Items from a dataset

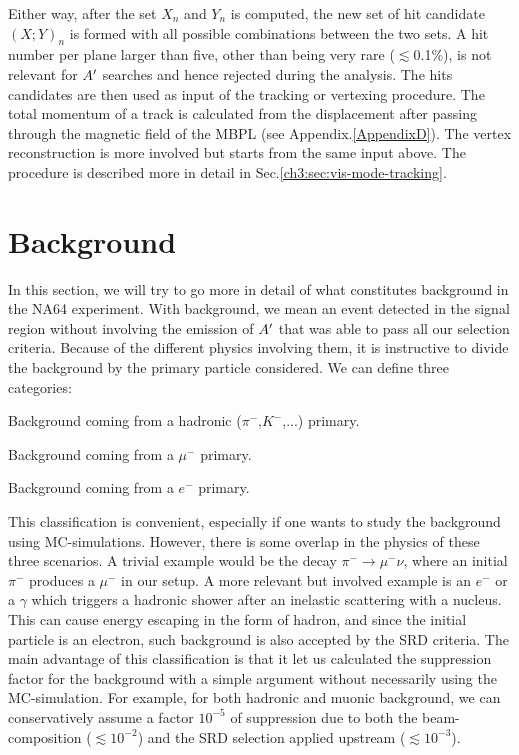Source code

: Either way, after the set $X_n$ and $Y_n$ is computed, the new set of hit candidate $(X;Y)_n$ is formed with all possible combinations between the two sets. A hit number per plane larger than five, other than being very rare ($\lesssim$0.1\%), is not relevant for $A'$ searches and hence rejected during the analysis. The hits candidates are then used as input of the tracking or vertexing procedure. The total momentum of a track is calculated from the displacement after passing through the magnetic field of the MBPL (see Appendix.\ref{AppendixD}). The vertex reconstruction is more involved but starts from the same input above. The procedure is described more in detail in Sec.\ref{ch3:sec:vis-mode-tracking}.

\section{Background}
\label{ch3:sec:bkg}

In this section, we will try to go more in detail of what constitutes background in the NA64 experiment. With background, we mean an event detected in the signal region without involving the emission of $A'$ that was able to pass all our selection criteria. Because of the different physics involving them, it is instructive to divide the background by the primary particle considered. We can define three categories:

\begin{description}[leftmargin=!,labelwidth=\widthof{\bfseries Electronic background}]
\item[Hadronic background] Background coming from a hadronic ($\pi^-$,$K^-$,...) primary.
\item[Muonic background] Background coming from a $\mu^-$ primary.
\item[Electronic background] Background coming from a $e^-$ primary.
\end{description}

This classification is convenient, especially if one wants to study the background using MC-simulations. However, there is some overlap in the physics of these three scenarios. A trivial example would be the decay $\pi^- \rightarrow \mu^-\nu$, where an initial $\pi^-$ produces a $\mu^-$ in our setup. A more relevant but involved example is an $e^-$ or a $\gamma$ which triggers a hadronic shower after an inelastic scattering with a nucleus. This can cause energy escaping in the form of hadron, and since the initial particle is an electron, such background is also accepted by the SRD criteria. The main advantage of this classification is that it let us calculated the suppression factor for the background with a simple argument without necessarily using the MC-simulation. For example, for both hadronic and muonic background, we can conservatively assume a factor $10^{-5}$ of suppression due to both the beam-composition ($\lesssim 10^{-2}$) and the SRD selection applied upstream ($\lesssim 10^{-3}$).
--
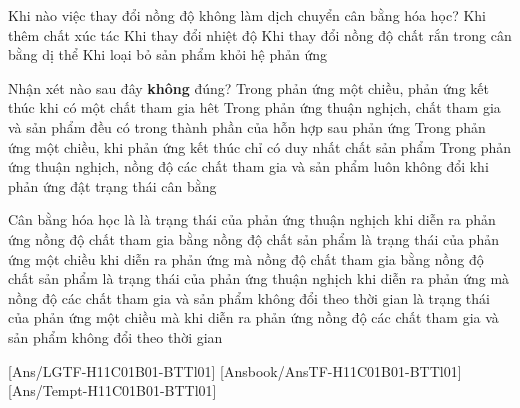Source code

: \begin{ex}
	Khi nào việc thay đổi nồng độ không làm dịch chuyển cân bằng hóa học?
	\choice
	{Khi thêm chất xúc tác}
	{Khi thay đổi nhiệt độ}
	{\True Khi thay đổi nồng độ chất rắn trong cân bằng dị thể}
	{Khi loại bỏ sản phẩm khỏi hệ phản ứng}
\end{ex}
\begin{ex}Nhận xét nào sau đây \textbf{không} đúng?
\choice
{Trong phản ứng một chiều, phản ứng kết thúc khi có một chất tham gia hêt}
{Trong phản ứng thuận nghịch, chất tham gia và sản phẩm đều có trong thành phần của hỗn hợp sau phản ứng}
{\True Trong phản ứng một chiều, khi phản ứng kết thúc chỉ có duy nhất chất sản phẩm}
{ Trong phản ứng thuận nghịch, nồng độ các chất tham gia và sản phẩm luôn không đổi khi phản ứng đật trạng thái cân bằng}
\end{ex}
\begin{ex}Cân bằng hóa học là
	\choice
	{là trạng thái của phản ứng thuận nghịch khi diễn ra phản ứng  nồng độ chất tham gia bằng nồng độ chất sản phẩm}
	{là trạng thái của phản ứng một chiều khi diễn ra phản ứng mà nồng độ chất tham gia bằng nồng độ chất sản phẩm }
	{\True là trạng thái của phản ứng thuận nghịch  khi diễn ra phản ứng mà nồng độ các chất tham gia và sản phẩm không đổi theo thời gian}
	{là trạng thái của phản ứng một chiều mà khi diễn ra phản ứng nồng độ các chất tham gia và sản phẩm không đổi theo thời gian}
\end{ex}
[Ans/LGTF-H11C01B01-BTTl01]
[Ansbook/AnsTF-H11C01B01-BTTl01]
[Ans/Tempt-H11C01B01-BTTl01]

[What you are asked to do]
Starting with the line that holds "mà nồng độ các" and ending with the line that holds "[Ans/Tempt-H11C01B01-BTTl01]", retype every line in the data above exactly, and nothing else.

[Exercise solution]
	{\True là trạng thái của phản ứng thuận nghịch  khi diễn ra phản ứng mà nồng độ các chất tham gia và sản phẩm không đổi theo thời gian}
	{là trạng thái của phản ứng một chiều mà khi diễn ra phản ứng nồng độ các chất tham gia và sản phẩm không đổi theo thời gian}
\end{ex}
[Ans/LGTF-H11C01B01-BTTl01]
[Ansbook/AnsTF-H11C01B01-BTTl01]
[Ans/Tempt-H11C01B01-BTTl01]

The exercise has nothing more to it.